09 - Rolling Functions with Missing Values

Notes

These functions ignore NA values for now. Adjustments for handling NA values are covered in a separate vignette.
R already provides efficient versions of the functions covered here. This is just to illustrate how to use C++ code.

Cumulative sum

The following function expands the previous cumsum_cpp() function to handle missing values.

[[cpp4r::register]]
doubles cumsum2_cpp(doubles x, bool na_rm = false) {
  int n = x.size();

  writable::doubles out(n);
  out[0] = x[0];

  if (na_rm == true) {
    for (int i = 1; i < n; ++i) {
      double y1 = out[i - 1], y2 = x[i];
      if (ISNAN(y2)) {
        out[i] = y1 + 0.0;
      } else {
        if (ISNAN(y1)) {
          out[i] = 0.0 + y2;
        } else {
          out[i] = y1 + y2;
        }
      }
    }
  } else {
    for (int i = 1; i < n; ++i) {
      double y1 = out[i - 1], y2 = x[i];
      if (ISNAN(y2)) {
        out[i] = NA_REAL;
      } else {
        if (ISNAN(y1)) {
          out[i] = NA_REAL;
        } else {
          out[i] = y1 + y2;
        }
      }
    }
  }

  return out;
}

To test the functions, you can run the following benchmark code in the R console:

set.seed(123) # for reproducibility
x <- rpois(1e6, lambda = 2) # 1,000,000 elements

cumsum(c(1, NA, 2, 4))
cumsum2_cpp(c(1, NA, 2, 4))
cumsum2_cpp(c(1, NA, 2, 4), na_rm = TRUE)

mark(
  cumsum(x),
  cumsum2_cpp(x)
)

Cumulative product

The following function expands the previous cumprod_cpp() function to handle missing values.

[[cpp4r::register]]
doubles cumprod2_cpp(doubles x, bool na_rm = false) {
  int n = x.size();

  writable::doubles out(n);
  out[0] = x[0];

  if (na_rm == true) {
    for (int i = 1; i < n; ++i) {
      double y1 = out[i - 1], y2 = x[i];
      if (ISNAN(y2)) {
        out[i] = y1 * 1.0;
      } else {
        if (ISNAN(y1)) {
          out[i] = 1.0 * y2;
        } else {
          out[i] = y1 * y2;
        }
      }
    }
  } else {
    for (int i = 1; i < n; ++i) {
      double y1 = out[i - 1], y2 = x[i];
      if (ISNAN(y2)) {
        out[i] = NA_REAL;
      } else {
        if (ISNAN(y1)) {
          out[i] = NA_REAL;
        } else {
          out[i] = y1 * y2;
        }
      }
    }
  }

  return out;
}

To test the functions, you can run the following benchmark code in the R console:

cumprod(c(1, NA, 2, 4))
cumprod2_cpp(c(1, NA, 2, 4))
cumprod2_cpp(c(1, NA, 2, 4), na_rm = TRUE)

mark(
  cumprod(x),
  cumprod2_cpp(x)
)

Cumulative minimum

The next function calculates the cumulative minimum of the elements of a vector.

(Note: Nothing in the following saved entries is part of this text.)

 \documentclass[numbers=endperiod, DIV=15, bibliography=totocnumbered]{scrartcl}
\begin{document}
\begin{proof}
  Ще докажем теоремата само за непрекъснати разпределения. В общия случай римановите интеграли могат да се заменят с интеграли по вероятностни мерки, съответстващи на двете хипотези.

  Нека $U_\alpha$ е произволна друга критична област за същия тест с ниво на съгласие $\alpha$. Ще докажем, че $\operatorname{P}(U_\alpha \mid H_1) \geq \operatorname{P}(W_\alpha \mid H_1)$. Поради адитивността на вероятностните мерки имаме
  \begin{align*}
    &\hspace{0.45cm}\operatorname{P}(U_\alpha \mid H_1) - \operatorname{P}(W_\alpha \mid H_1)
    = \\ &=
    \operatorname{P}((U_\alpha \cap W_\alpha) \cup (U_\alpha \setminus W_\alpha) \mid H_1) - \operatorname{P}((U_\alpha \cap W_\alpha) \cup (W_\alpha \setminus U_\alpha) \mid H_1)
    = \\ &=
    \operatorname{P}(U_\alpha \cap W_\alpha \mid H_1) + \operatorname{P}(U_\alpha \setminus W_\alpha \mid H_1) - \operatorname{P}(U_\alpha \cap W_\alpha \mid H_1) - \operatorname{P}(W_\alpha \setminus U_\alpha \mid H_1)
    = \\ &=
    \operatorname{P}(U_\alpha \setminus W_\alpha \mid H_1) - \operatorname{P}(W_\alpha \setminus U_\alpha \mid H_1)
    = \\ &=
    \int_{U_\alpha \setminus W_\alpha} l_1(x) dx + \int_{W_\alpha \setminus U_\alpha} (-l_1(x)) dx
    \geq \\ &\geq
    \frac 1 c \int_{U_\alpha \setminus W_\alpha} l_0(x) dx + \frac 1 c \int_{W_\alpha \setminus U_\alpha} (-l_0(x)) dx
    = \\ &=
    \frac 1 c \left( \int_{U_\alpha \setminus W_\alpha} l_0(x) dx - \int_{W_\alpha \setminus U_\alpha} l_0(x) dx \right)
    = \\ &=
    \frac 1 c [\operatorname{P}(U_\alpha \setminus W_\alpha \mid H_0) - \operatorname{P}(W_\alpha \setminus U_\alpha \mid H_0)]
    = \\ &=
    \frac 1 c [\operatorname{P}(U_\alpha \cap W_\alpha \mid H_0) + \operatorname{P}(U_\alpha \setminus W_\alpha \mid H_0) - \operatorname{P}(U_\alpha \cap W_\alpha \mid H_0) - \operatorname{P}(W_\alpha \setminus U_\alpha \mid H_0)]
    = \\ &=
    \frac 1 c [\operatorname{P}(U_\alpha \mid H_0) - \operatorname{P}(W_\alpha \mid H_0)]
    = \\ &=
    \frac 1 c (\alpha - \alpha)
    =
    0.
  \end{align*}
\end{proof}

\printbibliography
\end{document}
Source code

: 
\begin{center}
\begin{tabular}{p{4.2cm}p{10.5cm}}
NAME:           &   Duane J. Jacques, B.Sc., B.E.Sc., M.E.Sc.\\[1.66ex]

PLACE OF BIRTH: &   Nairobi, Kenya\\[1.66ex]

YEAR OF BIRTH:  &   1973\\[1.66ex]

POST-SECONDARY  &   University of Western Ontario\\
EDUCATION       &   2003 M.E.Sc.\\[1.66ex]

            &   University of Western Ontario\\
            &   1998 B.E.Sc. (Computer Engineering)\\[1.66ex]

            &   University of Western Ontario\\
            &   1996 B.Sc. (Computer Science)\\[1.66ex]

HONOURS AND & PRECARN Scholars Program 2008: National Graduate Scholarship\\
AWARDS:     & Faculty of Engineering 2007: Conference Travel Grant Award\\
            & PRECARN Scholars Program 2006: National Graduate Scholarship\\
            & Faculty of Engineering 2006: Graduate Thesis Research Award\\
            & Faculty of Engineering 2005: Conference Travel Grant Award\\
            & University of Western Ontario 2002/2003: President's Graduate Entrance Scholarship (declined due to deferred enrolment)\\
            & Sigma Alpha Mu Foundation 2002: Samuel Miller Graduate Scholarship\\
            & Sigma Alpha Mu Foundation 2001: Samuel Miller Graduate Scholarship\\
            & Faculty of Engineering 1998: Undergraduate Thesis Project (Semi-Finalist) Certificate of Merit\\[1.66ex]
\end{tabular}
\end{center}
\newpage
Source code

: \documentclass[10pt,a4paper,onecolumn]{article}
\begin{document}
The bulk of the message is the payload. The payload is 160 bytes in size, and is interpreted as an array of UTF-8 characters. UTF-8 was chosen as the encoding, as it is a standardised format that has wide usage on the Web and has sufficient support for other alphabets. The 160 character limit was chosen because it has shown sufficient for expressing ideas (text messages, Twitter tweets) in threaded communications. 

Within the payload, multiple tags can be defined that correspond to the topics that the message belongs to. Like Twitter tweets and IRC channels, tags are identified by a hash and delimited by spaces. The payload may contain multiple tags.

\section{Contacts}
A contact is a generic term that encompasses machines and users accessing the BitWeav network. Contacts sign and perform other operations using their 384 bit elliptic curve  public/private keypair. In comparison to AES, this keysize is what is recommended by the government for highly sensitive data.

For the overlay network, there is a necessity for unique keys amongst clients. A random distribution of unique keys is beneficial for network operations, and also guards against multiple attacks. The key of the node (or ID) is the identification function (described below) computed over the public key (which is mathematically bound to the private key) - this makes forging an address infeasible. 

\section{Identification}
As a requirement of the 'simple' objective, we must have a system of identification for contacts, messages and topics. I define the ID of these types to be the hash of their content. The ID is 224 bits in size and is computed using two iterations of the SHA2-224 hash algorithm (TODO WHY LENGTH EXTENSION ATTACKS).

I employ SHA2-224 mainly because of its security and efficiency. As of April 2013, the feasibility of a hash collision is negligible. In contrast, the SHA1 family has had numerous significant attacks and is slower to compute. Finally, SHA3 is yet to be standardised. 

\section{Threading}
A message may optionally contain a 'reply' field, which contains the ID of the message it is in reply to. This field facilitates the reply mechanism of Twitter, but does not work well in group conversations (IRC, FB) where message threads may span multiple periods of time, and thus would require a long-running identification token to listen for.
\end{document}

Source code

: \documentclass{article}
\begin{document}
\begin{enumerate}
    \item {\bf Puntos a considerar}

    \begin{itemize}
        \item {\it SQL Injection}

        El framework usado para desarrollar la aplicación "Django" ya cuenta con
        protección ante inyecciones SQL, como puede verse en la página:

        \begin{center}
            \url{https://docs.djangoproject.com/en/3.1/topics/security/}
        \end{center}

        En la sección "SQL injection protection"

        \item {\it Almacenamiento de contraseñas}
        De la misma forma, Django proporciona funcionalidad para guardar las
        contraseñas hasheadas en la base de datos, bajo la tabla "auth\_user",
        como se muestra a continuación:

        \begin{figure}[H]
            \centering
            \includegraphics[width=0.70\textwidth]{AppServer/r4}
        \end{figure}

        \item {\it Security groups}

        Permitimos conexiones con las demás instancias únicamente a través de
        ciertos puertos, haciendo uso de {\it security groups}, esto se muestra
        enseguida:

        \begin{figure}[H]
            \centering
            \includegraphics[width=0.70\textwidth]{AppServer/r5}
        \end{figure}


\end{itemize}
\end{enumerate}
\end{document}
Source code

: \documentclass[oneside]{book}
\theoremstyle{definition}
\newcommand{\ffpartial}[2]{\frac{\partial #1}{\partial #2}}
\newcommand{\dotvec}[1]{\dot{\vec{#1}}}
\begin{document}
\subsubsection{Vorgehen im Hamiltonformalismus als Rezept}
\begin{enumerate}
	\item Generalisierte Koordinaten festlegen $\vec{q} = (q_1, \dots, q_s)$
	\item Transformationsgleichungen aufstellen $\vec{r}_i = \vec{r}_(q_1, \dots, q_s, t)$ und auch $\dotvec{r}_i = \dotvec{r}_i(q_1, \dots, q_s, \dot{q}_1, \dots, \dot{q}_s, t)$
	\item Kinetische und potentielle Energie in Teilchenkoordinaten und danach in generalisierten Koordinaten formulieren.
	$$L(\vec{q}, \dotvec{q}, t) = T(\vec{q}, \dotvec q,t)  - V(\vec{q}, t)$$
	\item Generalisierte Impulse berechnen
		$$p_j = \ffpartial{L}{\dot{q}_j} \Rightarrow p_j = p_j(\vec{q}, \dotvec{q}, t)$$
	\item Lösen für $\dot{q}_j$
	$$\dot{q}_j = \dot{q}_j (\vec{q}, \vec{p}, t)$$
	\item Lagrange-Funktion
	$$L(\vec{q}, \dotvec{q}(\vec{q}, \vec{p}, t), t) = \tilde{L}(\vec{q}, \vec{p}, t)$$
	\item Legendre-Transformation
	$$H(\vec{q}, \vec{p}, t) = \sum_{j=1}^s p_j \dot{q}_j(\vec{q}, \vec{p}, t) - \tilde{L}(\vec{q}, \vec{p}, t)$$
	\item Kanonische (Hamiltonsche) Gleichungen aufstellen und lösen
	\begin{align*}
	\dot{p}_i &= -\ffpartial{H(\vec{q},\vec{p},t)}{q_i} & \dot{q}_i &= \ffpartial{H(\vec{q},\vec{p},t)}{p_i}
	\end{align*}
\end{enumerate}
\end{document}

[[cpp4r::register]] doubles
cummin_cpp(doubles x, bool na_rm = false) {
  int n = x.size();

  writable::doubles out(n);
  out[0] = x[0];

  if (na_rm == true) {
    for (int i = 1; i < n; ++i) {
      double y1 = x[i - 1], y2 = x[i];
      if (ISNAN(y1)) {
        out[i] = y2;
      } else {
        out[i] = std::min(y1, y2);
      }
    }
  } else {
    for (int i = 1; i < n; ++i) {
      double y1 = out[i - 1], y2 = x[i];
      if (ISNAN(y2)) {
        out[i] = NA_REAL;
      } else {
        if (ISNAN(y1)) {
          out[i] = NA_REAL;
        } else {
          out[i] = std::min(y1, y2);
        }
      }
    }
  }

  return out;
}

To test the function, you can run the following benchmark code in the R console:

cummin(c(1, NA, 2, 4))
cummin_cpp(c(1, NA, 2, 4))
cummin_cpp(c(1, NA, 2, 4), na_rm = TRUE)

mark(
  cummin(x),
  cummin_cpp(x)
)

Cumulative maximum

The next function calculates the cumulative maximum of the elements of a vector.

[[cpp4r::register]]
doubles cummax_cpp(doubles x, bool na_rm = false) {
  int n = x.size();

  writable::doubles out(n);
  out[0] = x[0];

  if (na_rm == true) {
    for (int i = 1; i < n; ++i) {
      double y1 = out[i - 1], y2 = x[i];
      if (ISNAN(y1)) {
        out[i] = y2;
      } else {
        out[i] = std::max(y1, y2);
      }
    }
  } else {
    for (int i = 1; i < n; ++i) {
      double y1 = out[i - 1], y2 = x[i];
      if (ISNAN(y2)) {
        out[i] = NA_REAL;
      } else {
        if (ISNAN(y1)) {
          out[i] = NA_REAL;
        } else {
          out[i] = std::max(y1, y2);
        }
      }
    }
  }

  return out;
}

To test the functions, you can run the following benchmark code in the R console:

cummax(c(1, NA, 2, 4))
cummax_cpp(c(1, NA, 2, 4))
cummax_cpp(c(1, NA, 2, 4), na_rm = TRUE)

mark(
  cummax(x),
  cummax_cpp(x)
)